### Task details
Restate verbatim the span of lines below between the line with "Lauren Jolliffe organised" and the line with "Hole Abseil event", including those two lines, and only that span.

### Data in this exercise

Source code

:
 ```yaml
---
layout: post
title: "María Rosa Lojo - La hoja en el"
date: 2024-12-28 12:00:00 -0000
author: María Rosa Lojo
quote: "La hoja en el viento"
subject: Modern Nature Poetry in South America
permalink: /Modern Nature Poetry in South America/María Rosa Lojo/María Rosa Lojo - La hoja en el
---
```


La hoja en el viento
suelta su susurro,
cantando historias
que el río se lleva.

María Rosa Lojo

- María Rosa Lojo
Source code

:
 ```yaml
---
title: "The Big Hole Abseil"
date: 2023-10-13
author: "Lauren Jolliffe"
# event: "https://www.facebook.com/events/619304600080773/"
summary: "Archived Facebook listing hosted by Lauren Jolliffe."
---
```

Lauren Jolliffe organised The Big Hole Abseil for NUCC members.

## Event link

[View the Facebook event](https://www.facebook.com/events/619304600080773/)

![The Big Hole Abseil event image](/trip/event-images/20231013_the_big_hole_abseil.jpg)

---

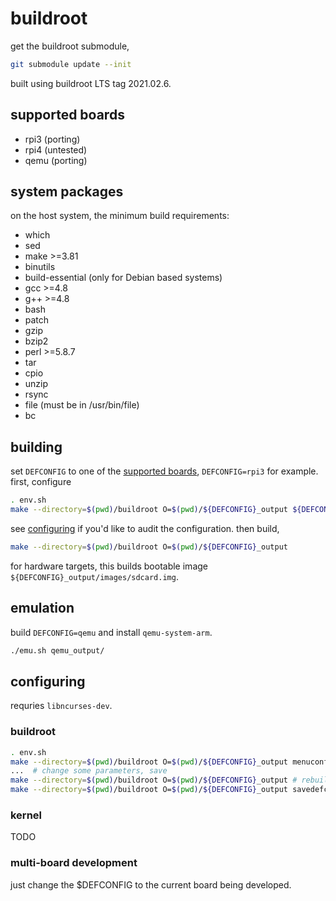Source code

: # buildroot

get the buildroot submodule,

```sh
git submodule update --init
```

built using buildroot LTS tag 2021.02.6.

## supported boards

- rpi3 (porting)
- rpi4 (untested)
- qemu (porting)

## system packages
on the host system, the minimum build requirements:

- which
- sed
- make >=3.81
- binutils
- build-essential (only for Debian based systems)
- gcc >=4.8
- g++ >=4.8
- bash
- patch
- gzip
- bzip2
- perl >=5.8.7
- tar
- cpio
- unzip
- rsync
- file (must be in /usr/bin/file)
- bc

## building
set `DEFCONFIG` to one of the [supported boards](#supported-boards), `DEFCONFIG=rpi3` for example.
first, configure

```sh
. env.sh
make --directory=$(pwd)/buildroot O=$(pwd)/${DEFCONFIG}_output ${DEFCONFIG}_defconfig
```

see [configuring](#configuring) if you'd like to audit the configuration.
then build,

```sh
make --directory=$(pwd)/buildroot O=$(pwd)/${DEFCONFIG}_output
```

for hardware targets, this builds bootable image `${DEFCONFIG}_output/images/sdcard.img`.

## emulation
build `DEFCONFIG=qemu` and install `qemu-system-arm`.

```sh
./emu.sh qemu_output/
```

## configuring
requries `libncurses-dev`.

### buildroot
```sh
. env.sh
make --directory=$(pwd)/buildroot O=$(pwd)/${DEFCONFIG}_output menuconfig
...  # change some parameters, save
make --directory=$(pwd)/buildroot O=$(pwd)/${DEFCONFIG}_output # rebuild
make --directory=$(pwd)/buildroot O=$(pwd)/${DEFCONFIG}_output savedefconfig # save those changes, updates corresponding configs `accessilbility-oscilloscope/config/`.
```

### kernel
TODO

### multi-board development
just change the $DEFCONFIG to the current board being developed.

### Task output
Lauren Jolliffe organised The Big Hole Abseil for NUCC members.

## Event link

[View the Facebook event](https://www.facebook.com/events/619304600080773/)

![The Big Hole Abseil event image](/trip/event-images/20231013_the_big_hole_abseil.jpg)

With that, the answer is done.